Just imagine how many photos it took to get both objects framed exactly. I suppose that's why we see 1 photo every 2 weeks from the Chinese space program? Guess all the spy-cams with automatic object recognition used on Uyghurs didn't get shipped to Mars?

1 ( +2 / -1 )

NASA has snapped a photo of the Chinese rover and landing parachute on Mars:

https://www.space.com/china-mars-rover-spotted-from-space-nasa-photo

Clearly, not faked. Conspiracy theories, move on to something else.

1 ( +3 / -2 )

Well done! This is the kind of news I like to see from China.

Wouldn't it be ironic if the American and Chinese probes got in a car... er, rover-accident!

-1 ( +1 / -2 )

Thank you NASA!

-1 ( +1 / -2 )

Wouldn't it be ironic if the American and Chinese probes got in a car... er, rover-accident!

The rovers are all hundreds of far apart (even InSight and Curiosity are about 600km apart). Both are very slow. ;)

Zhurong (2021) - 25.1N x 109.0E - top speed 0.12 mph

Perserverance (2021) - 18.4N x 77.5E - top speed 0.01 mph

InSight (2018) - 4.5N x 135.6E

Curiosity (2012) - 4.3S x 137.2E

Polar Lander (1999) - 76.7S x 164.7E

1 ( +1 / -0 )

The rovers are all hundreds of far apart (even InSight and Curiosity are about 600km apart). Both are very slow. ;)
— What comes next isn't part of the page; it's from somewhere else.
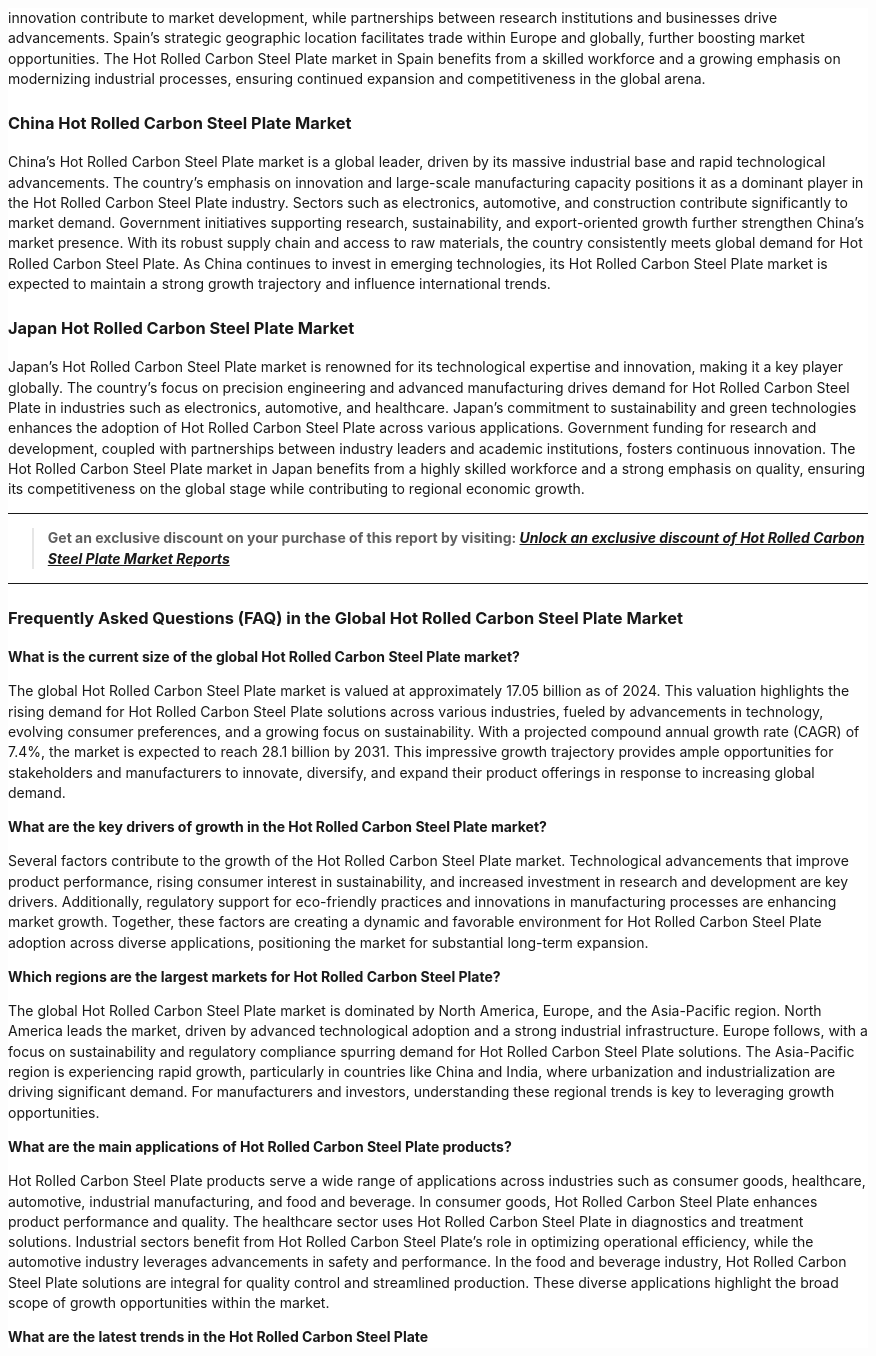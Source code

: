 innovation contribute to market development, while partnerships between research institutions and businesses drive advancements. Spain&rsquo;s strategic geographic location facilitates trade within Europe and globally, further boosting market opportunities. The Hot Rolled Carbon Steel Plate market in Spain benefits from a skilled workforce and a growing emphasis on modernizing industrial processes, ensuring continued expansion and competitiveness in the global arena.</p><h3>China Hot Rolled Carbon Steel Plate Market</h3><p>China&rsquo;s Hot Rolled Carbon Steel Plate market is a global leader, driven by its massive industrial base and rapid technological advancements. The country&rsquo;s emphasis on innovation and large-scale manufacturing capacity positions it as a dominant player in the Hot Rolled Carbon Steel Plate industry. Sectors such as electronics, automotive, and construction contribute significantly to market demand. Government initiatives supporting research, sustainability, and export-oriented growth further strengthen China&rsquo;s market presence. With its robust supply chain and access to raw materials, the country consistently meets global demand for Hot Rolled Carbon Steel Plate. As China continues to invest in emerging technologies, its Hot Rolled Carbon Steel Plate market is expected to maintain a strong growth trajectory and influence international trends.</p><h3>Japan Hot Rolled Carbon Steel Plate Market</h3><p>Japan&rsquo;s Hot Rolled Carbon Steel Plate market is renowned for its technological expertise and innovation, making it a key player globally. The country&rsquo;s focus on precision engineering and advanced manufacturing drives demand for Hot Rolled Carbon Steel Plate in industries such as electronics, automotive, and healthcare. Japan&rsquo;s commitment to sustainability and green technologies enhances the adoption of Hot Rolled Carbon Steel Plate across various applications. Government funding for research and development, coupled with partnerships between industry leaders and academic institutions, fosters continuous innovation. The Hot Rolled Carbon Steel Plate market in Japan benefits from a highly skilled workforce and a strong emphasis on quality, ensuring its competitiveness on the global stage while contributing to regional economic growth.</p><hr /><blockquote><p><strong>Get an exclusive discount on your purchase of this report by visiting: <em><a href="://marketresearchpulse.com/ask-for-discount/33450?utm_source=Github&amp;utm_medium=019">Unlock an exclusive discount of Hot Rolled Carbon Steel Plate Market Reports</a></em>&nbsp;</strong></p></blockquote><hr /><h3>Frequently Asked Questions (FAQ) in the Global Hot Rolled Carbon Steel Plate Market</h3><p><strong>What is the current size of the global Hot Rolled Carbon Steel Plate market?</strong></p><p>The global Hot Rolled Carbon Steel Plate market is valued at approximately 17.05 billion as of 2024. This valuation highlights the rising demand for Hot Rolled Carbon Steel Plate solutions across various industries, fueled by advancements in technology, evolving consumer preferences, and a growing focus on sustainability. With a projected compound annual growth rate (CAGR) of 7.4%, the market is expected to reach 28.1 billion by 2031. This impressive growth trajectory provides ample opportunities for stakeholders and manufacturers to innovate, diversify, and expand their product offerings in response to increasing global demand.</p><p><strong>What are the key drivers of growth in the Hot Rolled Carbon Steel Plate market?</strong></p><p>Several factors contribute to the growth of the Hot Rolled Carbon Steel Plate market. Technological advancements that improve product performance, rising consumer interest in sustainability, and increased investment in research and development are key drivers. Additionally, regulatory support for eco-friendly practices and innovations in manufacturing processes are enhancing market growth. Together, these factors are creating a dynamic and favorable environment for Hot Rolled Carbon Steel Plate adoption across diverse applications, positioning the market for substantial long-term expansion.</p><p><strong>Which regions are the largest markets for Hot Rolled Carbon Steel Plate?</strong></p><p>The global Hot Rolled Carbon Steel Plate market is dominated by North America, Europe, and the Asia-Pacific region. North America leads the market, driven by advanced technological adoption and a strong industrial infrastructure. Europe follows, with a focus on sustainability and regulatory compliance spurring demand for Hot Rolled Carbon Steel Plate solutions. The Asia-Pacific region is experiencing rapid growth, particularly in countries like China and India, where urbanization and industrialization are driving significant demand. For manufacturers and investors, understanding these regional trends is key to leveraging growth opportunities.</p><p><strong>What are the main applications of Hot Rolled Carbon Steel Plate products?</strong></p><p>Hot Rolled Carbon Steel Plate products serve a wide range of applications across industries such as consumer goods, healthcare, automotive, industrial manufacturing, and food and beverage. In consumer goods, Hot Rolled Carbon Steel Plate enhances product performance and quality. The healthcare sector uses Hot Rolled Carbon Steel Plate in diagnostics and treatment solutions. Industrial sectors benefit from Hot Rolled Carbon Steel Plate&rsquo;s role in optimizing operational efficiency, while the automotive industry leverages advancements in safety and performance. In the food and beverage industry, Hot Rolled Carbon Steel Plate solutions are integral for quality control and streamlined production. These diverse applications highlight the broad scope of growth opportunities within the market.</p><p><strong>What are the latest trends in the Hot Rolled Carbon Steel Plate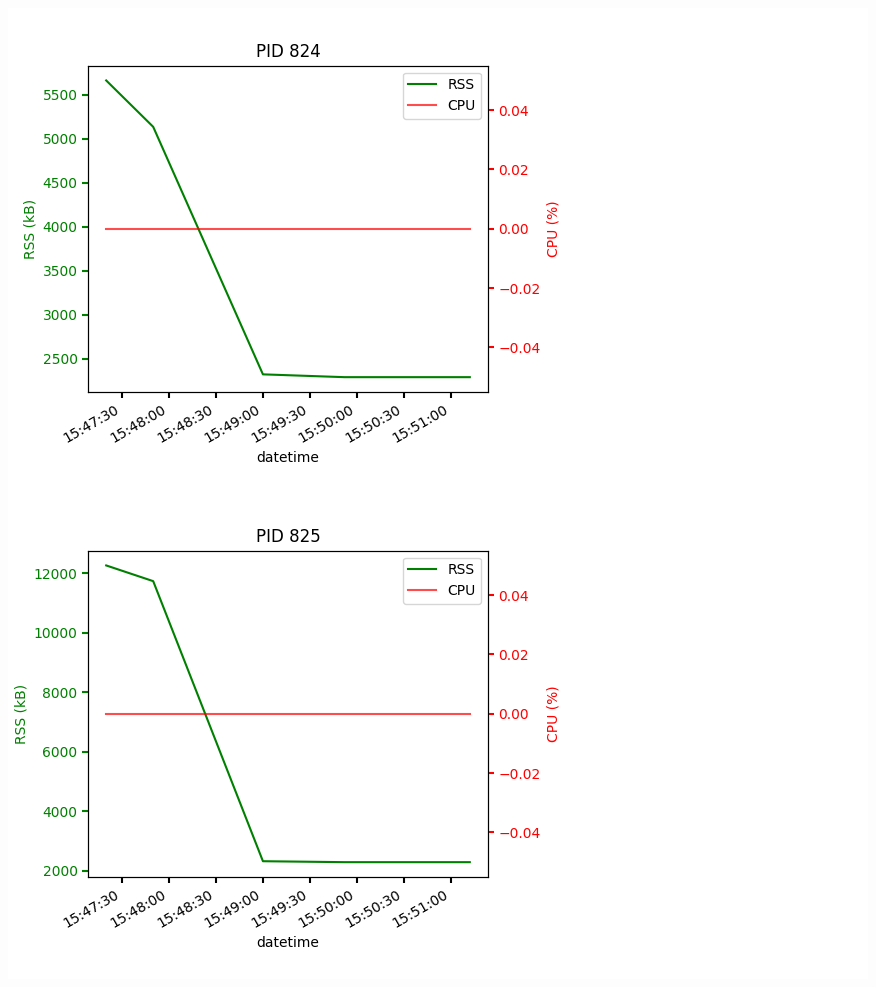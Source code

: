 ![PID 824](../results/prefork/32/monitoring/plot-824.png)
![PID 825](../results/prefork/32/monitoring/plot-825.png)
I'm sure there's a joke about a certain ethnicity of drivers in there!

0 ( +1 / -1 )

Looks like a beach in Odaiba.

0 ( +1 / -1 )

The China as an underdeveloped country with its city streets seething with people in worn-out Mao suits is still fresh in our memory. That was only a few decades ago.

Who could have thought it would jump onto the world stage so meteorically in terms of economy, space technology and all, in such a short period of time, vying neck and neck with the U.S.?

2 ( +2 / -0 )

There are a lot of people and countries in the world that take China's rise and development as a real threat. New comers never fail to face such a hurdle blocking its way forward.

So, China must behave extra-carefully, in particular, as regards territorial issues.